Shadow reporting is a tool that civil society uses to bring the attention of UN Treaty bodies to issues that are not raised by governments. The shadow report submitted by Sri Lanka was led by FOKUS WOMEN’s Sri Lanka office with inputs from NPC.

Civil Society members from their respective countries were given 10 minutes each to submit statements to urge the committee to pressure their governments to ensure that the state promotes and protects its duties to the convention.

Participants highlighted concerns relating to girl children, women and transgender women to the committee to urge governments to implement their obligations to women citizens. As governments will be reporting to the committee early next year, the issues raised will formulate the committee’s questions and concerns to governments.

Dr.Shyamala Gomez, Country Director of FOKUS WOMEN, and Lakmini Jayathilake, NPC’s Project Coordinator, represented Sri Lankan civil society. This was the first time that NPC played an active role in the CEDAW Shadow Report process.

At the PSWG meeting, Sri Lanka submitted three statements to the Committee highlighting shortcomings and concerns related to Female Heads of Households, LGBTIQ community, marital rape, abortion, disability, personal law (Quazi and Thesawalamay), migrant workers and sex workers. The statements were submitted by FOKUS WOMEN, Equal Ground and Network of Sri Lankan Citizens for Implementation of CEDAW.

The committee asked the Sri Lankan delegates how constitutional reforms addressed issues related to personal law that affect women. Dr. Gomez said that although constitutional reform was taking place, there was resistance from the government to change personal laws. The government’s solution was to tell the community to come to a consensus and make recommendations. But the community itself was divided, she added.
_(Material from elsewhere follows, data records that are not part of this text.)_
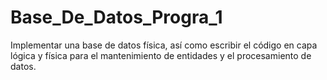 # Base_De_Datos_Progra_1
 Implementar una base de datos física, así como escribir el código en capa lógica y física para el mantenimiento de entidades y el procesamiento de datos. 
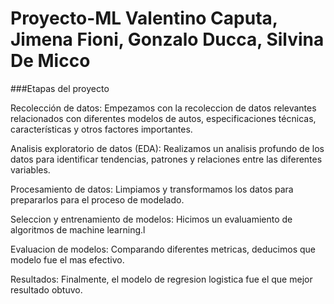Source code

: # Proyecto-ML Valentino Caputa, Jimena Fioni, Gonzalo Ducca, Silvina De Micco
###Etapas del proyecto

Recolección de datos: Empezamos con la recoleccion de datos relevantes relacionados con diferentes modelos de autos, especificaciones técnicas, características y otros factores importantes.

Analisis exploratorio de datos (EDA): Realizamos un analisis profundo de los datos para identificar tendencias, patrones y relaciones entre las diferentes variables.

Procesamiento de datos: Limpiamos y transformamos los datos para prepararlos para el proceso de modelado. 

Seleccion y entrenamiento de modelos: Hicimos un evaluamiento de algoritmos de machine learning.l

Evaluacion de modelos: Comparando diferentes metricas, deducimos que modelo fue el mas efectivo.

Resultados: Finalmente, el modelo de regresion logistica fue el que mejor resultado obtuvo.
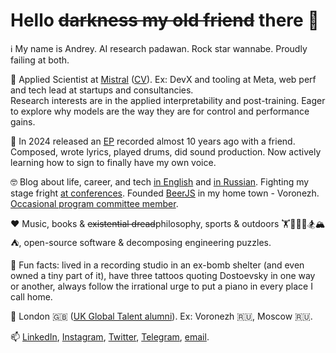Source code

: # Hello ~~darkness my old friend~~ there 👋

ℹ️ My name is Andrey. AI research padawan. Rock star wannabe. Proudly failing at both.

🧪 Applied Scientist at [Mistral](https://mistral.ai/) ([CV](https://faillearnrepeat.net/cv)). Ex: DevX and tooling at Meta, web perf and tech lead at startups and consultancies.      
Research interests are in the applied interpretability and post-training. Eager to explore why models are the way they are for control and performance gains.    

🎵 In 2024 released an [EP](https://notsoalive.faillearnrepeat.net/) recorded almost 10 years ago with a friend. Composed, wrote lyrics, played drums, did sound production. Now actively learning how to sign to finally have my own voice.

🤓 Blog about life, career, and tech [in English](https://blog.faillearnrepeat.net/) and [in Russian](https://t.me/fail_learn_repeat). Fighting my stage fright [at conferences](https://github.com/fxlrnrpt/talks). Founded [BeerJS](https://github.com/beerjs/voronezh) in my home town - Voronezh. [Occasional program committee member](https://docs.google.com/spreadsheets/d/1G1KiWarMH9J1rRToRJFnbTwyOcwOXU056g0INIkT4_w/edit?usp=sharing).

❤️ Music, books & ~~existential dread~~philosophy, sports & outdoors 🏋🥊🚴🏃🏂🏔⛺, open-source software & decomposing engineering puzzles.

🎉 Fun facts: lived in a recording studio in an ex-bomb shelter (and even owned a tiny part of it), have three tattoos quoting Dostoevsky in one way or another, always follow the irrational urge to put a piano in every place I call home.

📌 London 🇬🇧 ([UK Global Talent alumni](https://github.com/fxlrnrpt/uk-global-talent-visa-guide)). Ex: Voronezh 🇷🇺, Moscow 🇷🇺. 

📫 [LinkedIn](https://www.linkedin.com/in/faillearnrepeat/), [Instagram](https://www.instagram.com/fxlrnrpt/), [Twitter](https://twitter.com/fxlrnrpt), [Telegram](https://t.me/fxlrnrpt), [email](mailto:andrey@faillearnrepeat.net).
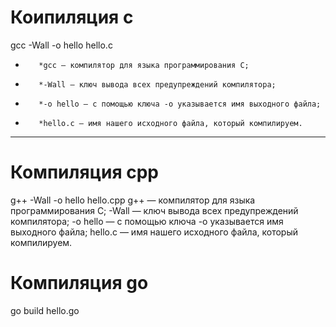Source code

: # Коипиляция c
  gcc -Wall -o hello hello.c
-        *gcc — компилятор для языка программирования C;
-        *-Wall — ключ вывода всех предупреждений компилятора;
-        *-o hello — с помощью ключа -o указывается имя выходного файла;
-        *hello.c — имя нашего исходного файла, который компилируем.

-----  
# Компиляция cpp
  g++ -Wall -o hello hello.cpp
        g++ — компилятор для языка программирования C;
        -Wall — ключ вывода всех предупреждений компилятора;
        -o hello — с помощью ключа -o указывается имя выходного файла;
        hello.c — имя нашего исходного файла, который компилируем.
        
# Компиляция go
  go build hello.go
  
  
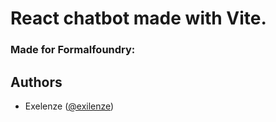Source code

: # React chatbot made with Vite. 

### Made for Formalfoundry:

## Authors
- Exelenze (<a href="https://x.com/exilenze" target="_blank">@exilenze</a>)
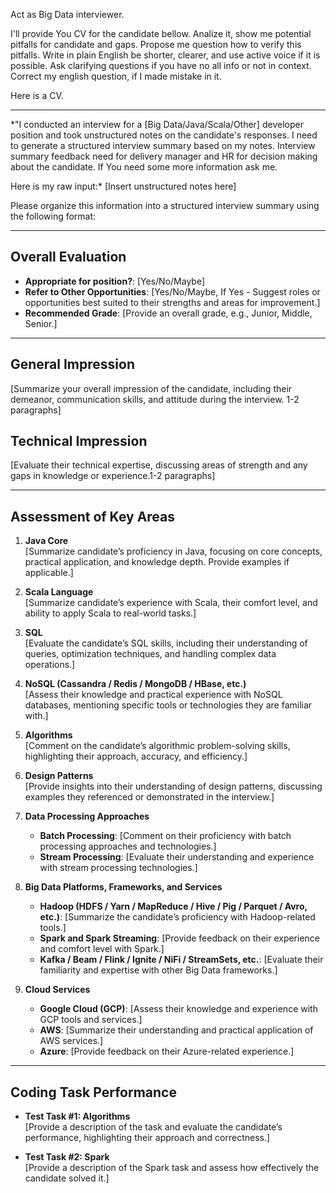 Act as Big Data interviewer.

I'll provide You CV for the candidate bellow.
Analize it, show me potential pitfalls for candidate and gaps. Propose me question how to verify this pitfalls.
Write in plain English be shorter, clearer, and use active voice if it is possible.
Ask clarifying questions if you have no all info or not in context.
Correct my english question, if I made mistake in it.

Here is a CV.

---------------------------------------------------------------------------------------------------------------------------------------------------------------------------------
*"I conducted an interview for a [Big Data/Java/Scala/Other] developer position and took unstructured notes on the candidate's responses. I need to generate a structured interview summary based on my notes. Interview summary feedback need for delivery manager and HR for decision making about the candidate. If You need some more information ask me.

Here is my raw input:*
[Insert unstructured notes here]

Please organize this information into a structured interview summary using the following format:

---

## Overall Evaluation

- **Appropriate for position?**: [Yes/No/Maybe]  
- **Refer to Other Opportunities**: [Yes/No/Maybe, If Yes - Suggest roles or opportunities best suited to their strengths and areas for improvement.]  
- **Recommended Grade**: [Provide an overall grade, e.g., Junior, Middle, Senior.]  

---

## General Impression  
[Summarize your overall impression of the candidate, including their demeanor, communication skills, and attitude during the interview. 1-2 paragraphs]  

## Technical Impression  
[Evaluate their technical expertise, discussing areas of strength and any gaps in knowledge or experience.1-2 paragraphs]  

---

## Assessment of Key Areas

1. **Java Core**  
   [Summarize candidate’s proficiency in Java, focusing on core concepts, practical application, and knowledge depth. Provide examples if applicable.]  

2. **Scala Language**  
   [Summarize candidate’s experience with Scala, their comfort level, and ability to apply Scala to real-world tasks.]  

3. **SQL**  
   [Evaluate the candidate’s SQL skills, including their understanding of queries, optimization techniques, and handling complex data operations.]  

4. **NoSQL (Cassandra / Redis / MongoDB / HBase, etc.)**  
   [Assess their knowledge and practical experience with NoSQL databases, mentioning specific tools or technologies they are familiar with.]  

5. **Algorithms**  
   [Comment on the candidate’s algorithmic problem-solving skills, highlighting their approach, accuracy, and efficiency.]  

6. **Design Patterns**  
   [Provide insights into their understanding of design patterns, discussing examples they referenced or demonstrated in the interview.]  

7. **Data Processing Approaches**  
   - **Batch Processing**: [Comment on their proficiency with batch processing approaches and technologies.]  
   - **Stream Processing**: [Evaluate their understanding and experience with stream processing technologies.]  

8. **Big Data Platforms, Frameworks, and Services**  
   - **Hadoop (HDFS / Yarn / MapReduce / Hive / Pig / Parquet / Avro, etc.)**: [Summarize the candidate’s proficiency with Hadoop-related tools.]  
   - **Spark and Spark Streaming**: [Provide feedback on their experience and comfort level with Spark.]  
   - **Kafka / Beam / Flink / Ignite / NiFi / StreamSets, etc.**: [Evaluate their familiarity and expertise with other Big Data frameworks.]  

9. **Cloud Services**  
   - **Google Cloud (GCP)**: [Assess their knowledge and experience with GCP tools and services.]  
   - **AWS**: [Summarize their understanding and practical application of AWS services.]  
   - **Azure**: [Provide feedback on their Azure-related experience.]  

---

## Coding Task Performance

- **Test Task #1: Algorithms**  
   [Provide a description of the task and evaluate the candidate’s performance, highlighting their approach and correctness.]  

- **Test Task #2: Spark**  
   [Provide a description of the Spark task and assess how effectively the candidate solved it.]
For example, under the Muslim system, the age of marriage for a girl child was 12 years. Some in the community wanted to change this but others did not so a consensus could not be reached.

Sri Lankan civil society was hopeful that the CEDAW Committee would raise the issues highlighted in its shadow report and statements made at the meeting to ensure the rights of its women citizens were promoted and protected.